Exercise instructions ::
The data below holds a line containing "dia no disponible." and a line containing "[**<-Anterior**](../../README.md)"; please quote exactly those two lines and every line between them, and nothing else.

Dataset entries ::
>>>>>
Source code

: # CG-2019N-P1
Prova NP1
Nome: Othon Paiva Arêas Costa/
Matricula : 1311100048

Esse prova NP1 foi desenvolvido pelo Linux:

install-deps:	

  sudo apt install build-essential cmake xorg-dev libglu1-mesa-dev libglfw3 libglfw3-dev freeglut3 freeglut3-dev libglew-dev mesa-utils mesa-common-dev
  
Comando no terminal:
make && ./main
<<<<<
>>>>>
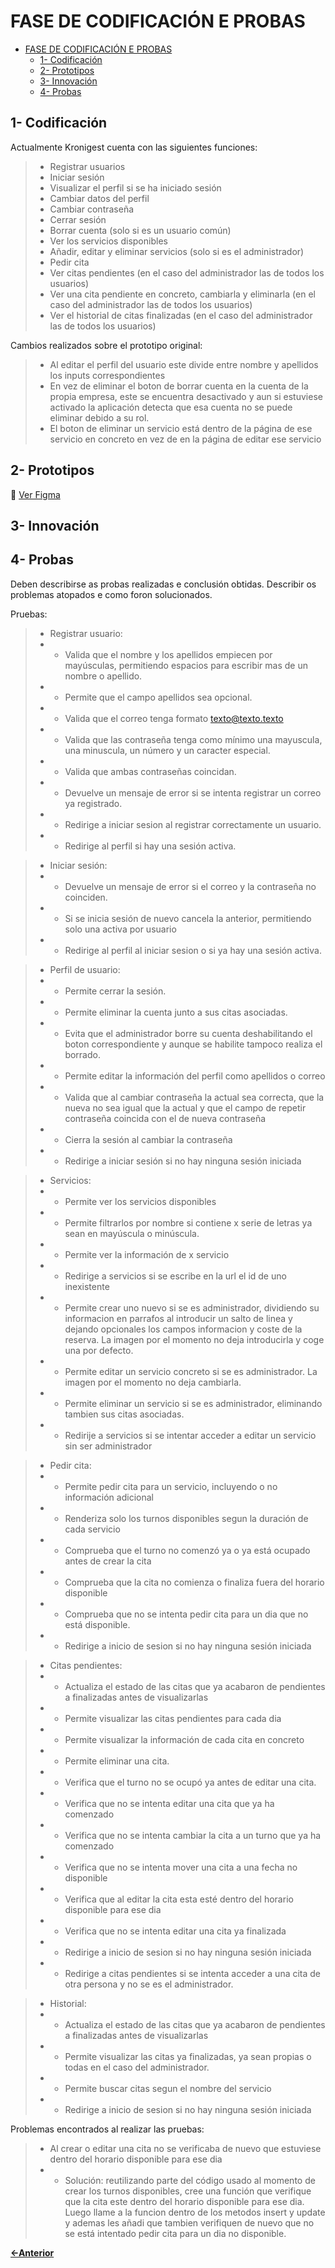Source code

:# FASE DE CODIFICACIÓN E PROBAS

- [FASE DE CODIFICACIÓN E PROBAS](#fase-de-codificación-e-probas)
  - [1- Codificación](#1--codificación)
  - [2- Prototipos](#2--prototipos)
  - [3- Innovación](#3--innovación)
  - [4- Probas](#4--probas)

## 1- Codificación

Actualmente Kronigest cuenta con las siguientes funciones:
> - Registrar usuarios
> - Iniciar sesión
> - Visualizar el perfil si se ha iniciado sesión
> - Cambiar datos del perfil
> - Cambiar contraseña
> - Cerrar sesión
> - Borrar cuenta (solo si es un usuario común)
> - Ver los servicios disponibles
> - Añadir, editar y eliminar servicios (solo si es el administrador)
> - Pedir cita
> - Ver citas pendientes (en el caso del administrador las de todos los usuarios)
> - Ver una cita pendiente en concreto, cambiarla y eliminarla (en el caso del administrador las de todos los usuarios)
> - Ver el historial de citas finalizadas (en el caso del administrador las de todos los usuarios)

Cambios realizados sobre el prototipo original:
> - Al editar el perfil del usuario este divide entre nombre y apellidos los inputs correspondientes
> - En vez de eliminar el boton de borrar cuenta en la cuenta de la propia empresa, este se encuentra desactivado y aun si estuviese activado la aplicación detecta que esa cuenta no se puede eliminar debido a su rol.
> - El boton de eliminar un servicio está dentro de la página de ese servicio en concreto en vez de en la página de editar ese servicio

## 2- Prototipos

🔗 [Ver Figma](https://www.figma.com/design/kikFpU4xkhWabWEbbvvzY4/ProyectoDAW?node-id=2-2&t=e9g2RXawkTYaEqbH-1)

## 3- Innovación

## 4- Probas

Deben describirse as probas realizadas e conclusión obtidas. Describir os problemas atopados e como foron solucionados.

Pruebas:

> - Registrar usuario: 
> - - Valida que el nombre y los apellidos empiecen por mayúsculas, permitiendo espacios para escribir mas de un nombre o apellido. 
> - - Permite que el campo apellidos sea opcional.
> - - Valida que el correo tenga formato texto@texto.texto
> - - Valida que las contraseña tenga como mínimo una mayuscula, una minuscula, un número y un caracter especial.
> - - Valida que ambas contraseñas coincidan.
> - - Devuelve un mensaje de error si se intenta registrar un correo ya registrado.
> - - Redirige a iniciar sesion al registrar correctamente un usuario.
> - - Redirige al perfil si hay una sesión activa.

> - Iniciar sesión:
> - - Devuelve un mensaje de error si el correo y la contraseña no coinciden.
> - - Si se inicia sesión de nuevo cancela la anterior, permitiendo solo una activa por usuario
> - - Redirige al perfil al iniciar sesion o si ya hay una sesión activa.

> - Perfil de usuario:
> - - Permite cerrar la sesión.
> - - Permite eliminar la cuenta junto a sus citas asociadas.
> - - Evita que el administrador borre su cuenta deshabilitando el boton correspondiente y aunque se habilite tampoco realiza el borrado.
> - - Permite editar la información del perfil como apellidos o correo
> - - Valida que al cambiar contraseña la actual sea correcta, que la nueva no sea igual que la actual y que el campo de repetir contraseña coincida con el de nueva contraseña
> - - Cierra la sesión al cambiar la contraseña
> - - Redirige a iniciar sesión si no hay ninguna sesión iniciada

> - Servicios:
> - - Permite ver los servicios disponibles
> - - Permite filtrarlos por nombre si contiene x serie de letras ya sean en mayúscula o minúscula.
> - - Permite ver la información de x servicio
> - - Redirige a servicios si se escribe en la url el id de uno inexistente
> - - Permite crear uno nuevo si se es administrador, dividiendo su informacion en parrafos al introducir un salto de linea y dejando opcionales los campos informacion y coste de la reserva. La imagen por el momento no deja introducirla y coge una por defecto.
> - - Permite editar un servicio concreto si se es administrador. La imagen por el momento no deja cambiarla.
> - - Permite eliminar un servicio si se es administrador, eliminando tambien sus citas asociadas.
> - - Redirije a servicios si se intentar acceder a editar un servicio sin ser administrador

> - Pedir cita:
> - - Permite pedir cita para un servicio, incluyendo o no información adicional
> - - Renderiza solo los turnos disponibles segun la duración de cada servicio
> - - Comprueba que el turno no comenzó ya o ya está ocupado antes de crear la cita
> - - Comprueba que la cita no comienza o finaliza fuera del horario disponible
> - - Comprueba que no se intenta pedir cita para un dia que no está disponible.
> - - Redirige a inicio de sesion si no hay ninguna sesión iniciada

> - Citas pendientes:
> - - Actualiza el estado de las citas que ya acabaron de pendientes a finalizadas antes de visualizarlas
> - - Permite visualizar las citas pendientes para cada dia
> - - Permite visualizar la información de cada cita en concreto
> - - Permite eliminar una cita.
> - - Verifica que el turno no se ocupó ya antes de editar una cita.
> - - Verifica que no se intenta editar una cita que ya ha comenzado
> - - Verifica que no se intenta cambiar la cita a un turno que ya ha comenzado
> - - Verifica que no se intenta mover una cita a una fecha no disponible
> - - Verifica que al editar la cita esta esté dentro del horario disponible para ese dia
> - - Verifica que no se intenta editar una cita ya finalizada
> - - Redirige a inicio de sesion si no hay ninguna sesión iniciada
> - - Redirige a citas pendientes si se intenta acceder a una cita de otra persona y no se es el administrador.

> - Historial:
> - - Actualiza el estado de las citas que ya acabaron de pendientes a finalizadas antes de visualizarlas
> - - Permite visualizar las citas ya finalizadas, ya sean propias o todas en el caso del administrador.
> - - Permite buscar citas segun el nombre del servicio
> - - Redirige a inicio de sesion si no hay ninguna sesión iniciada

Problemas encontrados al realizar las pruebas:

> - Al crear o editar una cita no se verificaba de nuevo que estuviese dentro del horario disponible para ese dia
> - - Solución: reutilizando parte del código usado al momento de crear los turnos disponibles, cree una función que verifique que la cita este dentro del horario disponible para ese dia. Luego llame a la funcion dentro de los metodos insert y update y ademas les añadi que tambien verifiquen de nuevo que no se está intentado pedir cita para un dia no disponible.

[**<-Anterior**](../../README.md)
<<<<<
Result of the exercise ::
> - - Solución: reutilizando parte del código usado al momento de crear los turnos disponibles, cree una función que verifique que la cita este dentro del horario disponible para ese dia. Luego llame a la funcion dentro de los metodos insert y update y ademas les añadi que tambien verifiquen de nuevo que no se está intentado pedir cita para un dia no disponible.

[**<-Anterior**](../../README.md)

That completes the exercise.